Mittlerweile konnten die ersten Beihilfe zu Hochzeiten dieser Mädchen
getätigt werden.
Als im September 2011 Pfarrer Emilianuspillai, Wallfahrtspfarrer von
Madhu, uns in Erkelenz besuchte, regte er an,
Patenschaften
für besonders bedürftige Kinder aus der Umgebung von Madhu zu
übernehmen. Gedacht ist vor allem an Kinder, die ihren Vater durch den
Bürgerkrieg verloren haben und deren Mutter nicht in der Lage ist, die
Familie zu versorgen. Wir haben uns gern dieser Bitte angeschlossen,
allerdings haben wir in einer Vereinbarung festgelegt, dass unser
Verein nur als Vermittler in Erscheinung tritt, die Auswahl der Kinder
und die Verteilung der Patengelder jedoch über Pfarrer Emilianuspillai
in Madhu in Zusammenarbeit mit den örtlichen Pfarrern erfolgt.

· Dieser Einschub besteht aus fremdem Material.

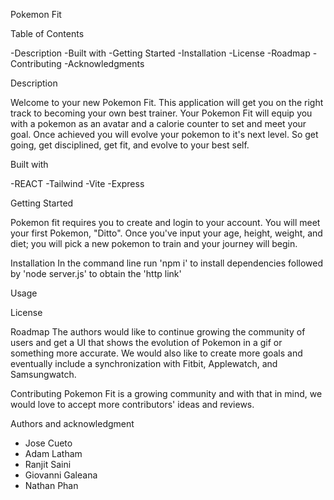 Pokemon Fit

Table of Contents

-Description
-Built with
-Getting Started
-Installation
-License
-Roadmap
-Contributing
-Acknowledgments

Description

Welcome to your new Pokemon Fit. This application will get you on the right track to becoming your own best trainer. Your Pokemon Fit will equip you with a pokemon as an avatar and a calorie counter to set and meet your goal. Once achieved you will evolve your pokemon to it's next level. So get going, get disciplined, get fit, and evolve to your best self.

Built with

-REACT
-Tailwind
-Vite
-Express

Getting Started

Pokemon fit requires you to create and login to your account. You will meet your first Pokemon, "Ditto". Once you've input your age, height, weight, and diet; you will pick a new pokemon to train and your journey will begin.

Installation
In the command line run 'npm i' to install dependencies followed by 'node server.js' to obtain the 'http link'

Usage

License

Roadmap
The authors would like to continue growing the community of users and get a UI that shows the evolution of Pokemon in a gif or something more accurate. We would also like to create more goals and eventually include a synchronization with Fitbit, Applewatch, and Samsungwatch.

Contributing
Pokemon Fit is a growing community and with that in mind, we would love to accept more contributors' ideas and reviews.

Authors and acknowledgment

- Jose Cueto
- Adam Latham
- Ranjit Saini
- Giovanni Galeana
- Nathan Phan

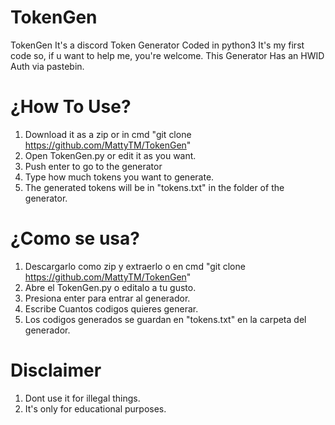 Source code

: # TokenGen
TokenGen It's a discord Token Generator Coded in python3
It's my first code so, if u want to help me, you're welcome.
This Generator Has an HWID Auth via pastebin.

# ¿How To Use?
1) Download it as a zip or in cmd "git clone https://github.com/MattyTM/TokenGen"
2) Open TokenGen.py or edit it as you want.
3) Push enter to go to the generator
4) Type how much tokens you want to generate.
5) The generated tokens will be in "tokens.txt" in the folder of the generator.

# ¿Como se usa?
1) Descargarlo como zip y extraerlo o en cmd "git clone https://github.com/MattyTM/TokenGen"
2) Abre el TokenGen.py o editalo a tu gusto.
3) Presiona enter para entrar al generador.
4) Escribe Cuantos codigos quieres generar.
5) Los codigos generados se guardan en "tokens.txt" en la carpeta del generador.

# Disclaimer
1) Dont use it for illegal things.
2) It's only for educational purposes.
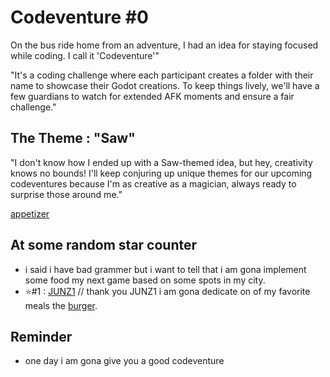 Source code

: # Codeventure #0
On the bus ride home from an adventure, I had an idea for staying focused while coding. I call it 'Codeventure'"

"It's a coding challenge where each participant creates a folder with their name to showcase their Godot creations. To keep things lively, we'll have a few guardians to watch for extended AFK moments and ensure a fair challenge."

## The Theme : "Saw"

"I don't know how I ended up with a Saw-themed idea, but hey, creativity knows no bounds! I'll keep conjuring up unique themes for our upcoming codeventures because I'm as creative as a magician, always ready to surprise those around me."

[appetizer](https://www.youtube.com/watch?v=4siRWMULqj4"appetizer")

## At some random star counter

- i said i have bad grammer but i want to tell that i am gona implement some food my next game based on some spots in my city.
- ⭐#1 : [JUNZ1](https://github.com/JUNZ1) // thank you JUNZ1 i am gona dedicate on of my favorite meals the [burger](https://www.instagram.com/p/CxYILyzrPYP/?utm_source=ig_web_copy_link"burger").

## Reminder
- one day i am gona give you a good codeventure
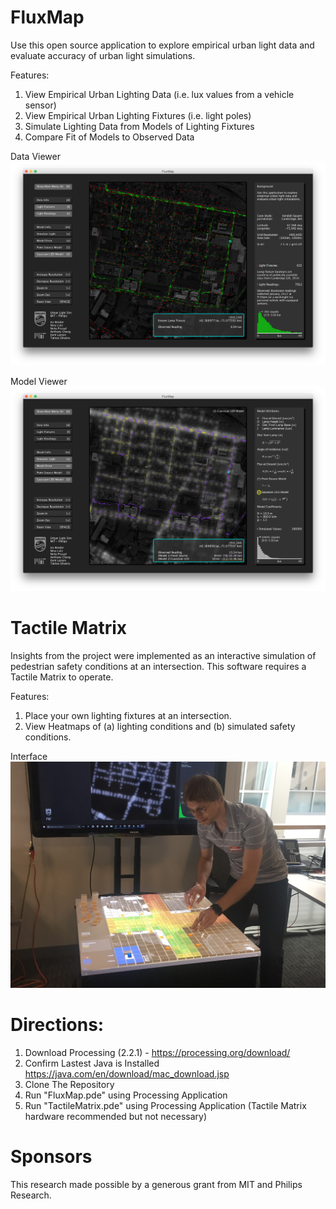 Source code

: # FluxMap
Use this open source application to explore empirical urban light data and evaluate accuracy of urban light simulations.

 Features:
 1. View Empirical Urban Lighting Data (i.e. lux values from a vehicle sensor)
 2. View Empirical Urban Lighting Fixtures (i.e. light poles)
 3. Simulate Lighting Data from Models of Lighting Fixtures
 4. Compare Fit of Models to Observed Data

 Data Viewer
 ![FluxMap](Processing/FluxMap/screenshots/dataView.png "Light Data Viewer")

 Model Viewer
 ![FluxMap](Processing/FluxMap/screenshots/modelView.png "Light Model Viewer")

# Tactile Matrix
Insights from the project were implemented as an interactive simulation of pedestrian safety conditions at an intersection. This software requires a Tactile Matrix to operate.

 Features:
 1. Place your own lighting fixtures at an intersection.
 2. View Heatmaps of (a) lighting conditions and (b) simulated safety conditions.

 Interface
 ![TactileMatrix](Processing/TactileMatrix/screenshots/tactilematrix.jpg "Ira Winder with Tactile Matrix")

# Directions:
1. Download Processing (2.2.1) - https://processing.org/download/
2. Confirm Lastest Java is Installed https://java.com/en/download/mac_download.jsp
3. Clone The Repository
4. Run "FluxMap.pde" using Processing Application
4. Run "TactileMatrix.pde" using Processing Application (Tactile Matrix hardware recommended but not necessary)

# Sponsors
This research made possible by a generous grant from MIT and Philips Research.
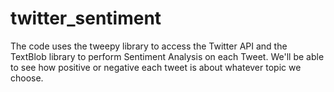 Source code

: # twitter_sentiment
 The code uses the tweepy library to access the Twitter API and the TextBlob library to perform Sentiment Analysis on each Tweet. We'll be able to see how positive or negative each tweet is about whatever topic we choose.

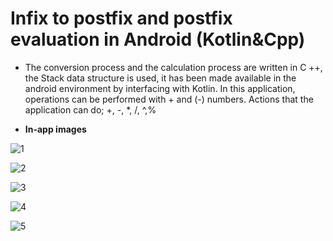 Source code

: # Infix to postfix and postfix evaluation in Android (Kotlin&Cpp) 

* The conversion process and the calculation process are written in C ++, the Stack data structure is used, it has been made available in the android environment by interfacing with Kotlin. In this application, operations can be performed with + and (-) numbers. Actions that the application can do; +, -, *, /, ^,%

* **In-app images**

![1](https://user-images.githubusercontent.com/54184905/105634156-c5ecaa80-5e6d-11eb-908d-e467a0c874f9.jpg)

![2](https://user-images.githubusercontent.com/54184905/105634157-c71dd780-5e6d-11eb-82d5-d0ddd3cec3d9.jpg)

![3](https://user-images.githubusercontent.com/54184905/105634158-c7b66e00-5e6d-11eb-95fb-56cf6b6bdc1a.jpg)

![4](https://user-images.githubusercontent.com/54184905/105634160-c84f0480-5e6d-11eb-87cc-3d7f1c943404.jpg)

![5](https://user-images.githubusercontent.com/54184905/105634162-c8e79b00-5e6d-11eb-90b4-cab461e3b6bd.jpg)
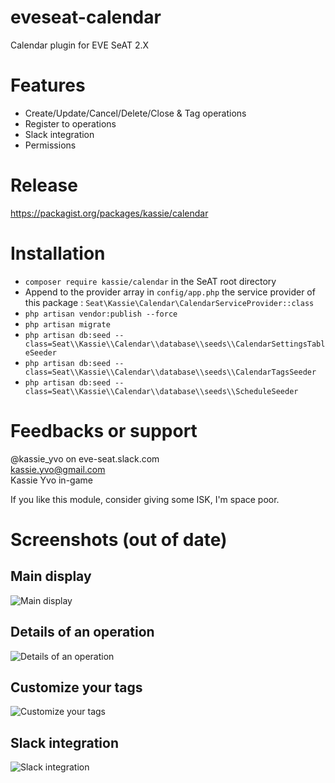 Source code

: # eveseat-calendar
Calendar plugin for EVE SeAT 2.X

# Features
* Create/Update/Cancel/Delete/Close & Tag operations
* Register to operations
* Slack integration
* Permissions

# Release
https://packagist.org/packages/kassie/calendar

# Installation
* `composer require kassie/calendar` in the SeAT root directory
* Append to the provider array in `config/app.php` the service provider of this package : `Seat\Kassie\Calendar\CalendarServiceProvider::class`
* `php artisan vendor:publish --force`
* `php artisan migrate`
* `php artisan db:seed --class=Seat\\Kassie\\Calendar\\database\\seeds\\CalendarSettingsTableSeeder`
* `php artisan db:seed --class=Seat\\Kassie\\Calendar\\database\\seeds\\CalendarTagsSeeder`
* `php artisan db:seed --class=Seat\\Kassie\\Calendar\\database\\seeds\\ScheduleSeeder`

# Feedbacks or support
@kassie_yvo on eve-seat.slack.com  
kassie.yvo@gmail.com  
Kassie Yvo in-game  

If you like this module, consider giving some ISK, I'm space poor.

# Screenshots (out of date)
## Main display  
![Main display](http://i.imgur.com/UXr9LfX.png "Main display")

## Details of an operation  
![Details of an operation](http://i.imgur.com/TNZMp4t.png "Details of an operation")

## Customize your tags  
![Customize your tags](http://i.imgur.com/byVK549.png "Customize your tags")

## Slack integration  
![Slack integration](http://i.imgur.com/zV2w9sx.png "Slack integration") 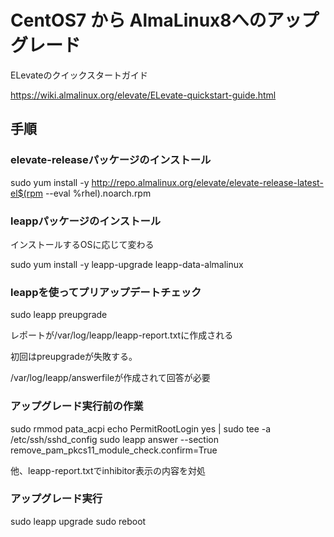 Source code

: # CentOS7 から AlmaLinux8へのアップグレード

ELevateのクイックスタートガイド

https://wiki.almalinux.org/elevate/ELevate-quickstart-guide.html

## 手順

### elevate-releaseパッケージのインストール

sudo yum install -y http://repo.almalinux.org/elevate/elevate-release-latest-el$(rpm --eval %rhel).noarch.rpm

### leappパッケージのインストール

インストールするOSに応じて変わる

sudo yum install -y leapp-upgrade leapp-data-almalinux

### leappを使ってプリアップデートチェック

sudo leapp preupgrade

レポートが/var/log/leapp/leapp-report.txtに作成される


初回はpreupgradeが失敗する。

/var/log/leapp/answerfileが作成されて回答が必要

###  アップグレード実行前の作業

sudo rmmod pata_acpi
echo PermitRootLogin yes | sudo tee -a /etc/ssh/sshd_config
sudo leapp answer --section remove_pam_pkcs11_module_check.confirm=True

他、leapp-report.txtでinhibitor表示の内容を対処

### アップグレード実行
sudo leapp upgrade
sudo reboot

Zurzeit haben wir 14 Jungen und Mädchen, für die sich Paten gefunden
haben, die monatlich für ihr Patenkind 30,00 € zahlen. Bei unserem
diesjährigen Besuch in Madhu konnten wir persönlich kurzen Kontakt mit
dreien dieser Kinder aufnehmen und uns überzeugen, dass diese Gelder
ankommen und wirklich eine notwendige Hilfe sind.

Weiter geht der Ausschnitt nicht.